Monday, January 14, 2013

book review: "Blackout" & "All Clear" by Connie Willis

BLACKOUT & ALL CLEAR
Connie Willis


The latest addition to Connie Willis' Oxford Time Travel series, which includes "Doomsday Book" and "To Say Nothing of the Dog", "Blackout" and "All Clear" document the stories of historians Polly Churchill, Merope Ward, and Michael Davies. Polly, Merope, and Michael each travel back  in time from Oxford in the year 2060 to different periods of World War II Britain to do research, but their lives intertwine when their means of returning to the future does not work, and they are stuck in the past trying to find a way back.

At a total of almost 1,200 pages, not a few readers have found the two novels too lengthy. Indeed, the story was intended to be one novel that was eventually split into two volumes. This means that before starting on "Blackout", one must be prepared to read "All Clear" afterwards, to be able to appreciate the story fully. The fact that the novels jump from one character to another and from one time period to the next also adds to the challenge.

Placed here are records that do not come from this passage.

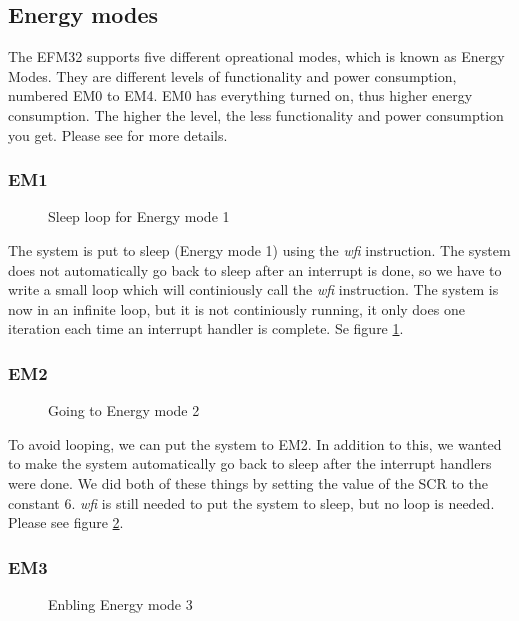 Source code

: 	\subsection{Energy modes}
	The EFM32 supports five different opreational modes, which is known as Energy Modes. They are different levels of functionality and power consumption, numbered EM0 to EM4. EM0 has everything turned on, thus higher energy consumption. The higher the level, the less functionality and power consumption you get. Please see \cite[p. 2]{energy_optimization_application_note} for more details. 

	\subsubsection{EM1}
	\label{subsubsection:em1}

	\begin{figure}[t]
		
		\caption{Sleep loop for Energy mode 1}
		\label{code:em1}
	\end{figure}
	The system is put to sleep (Energy mode 1) using the \emph{wfi} instruction. The system does not automatically go back to sleep after an interrupt is done, so we have to write a small loop which will continiously call the \emph{wfi} instruction. The system is now in an infinite loop, but it is not continiously running, it only does one iteration each time an interrupt handler is complete. Se figure \ref{code:em1}.

	\subsubsection{EM2}
	\label{subsubsection:em2}
	
	\begin{figure}[t]
		
		\caption{Going to Energy mode 2}
		\label{code:wfi_scr}
	\end{figure}

	To avoid looping, we can put the system to EM2. In addition to this, we  wanted to make the system automatically go back to sleep after the interrupt handlers were done. We did both of these things by setting the value of the SCR to the constant $6$. \emph{wfi} is still needed to put the system to sleep, but no loop is needed. Please see figure \ref{code:wfi_scr}.

		\subsubsection{EM3}
		\label{subsubsection:em3}	
		\begin{figure}[t]
			
			\caption{Enbling Energy mode 3}
			\label{code:em3}
		\end{figure}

Instead of bogging down the story, I think the novels are richer for the wealth of information they impart about the daily lives of ordinary people in wartime England. This is especially true for people like me whose education, by virtue of place of residence, focused on the Pacific Theater of the Second World War. Part of the appeal of the novels for me too, is trying to figure out the connections between the people who enter the lives of Polly and Merope and Michael, and the events that surround them. The story would be different, I think, were such details left out.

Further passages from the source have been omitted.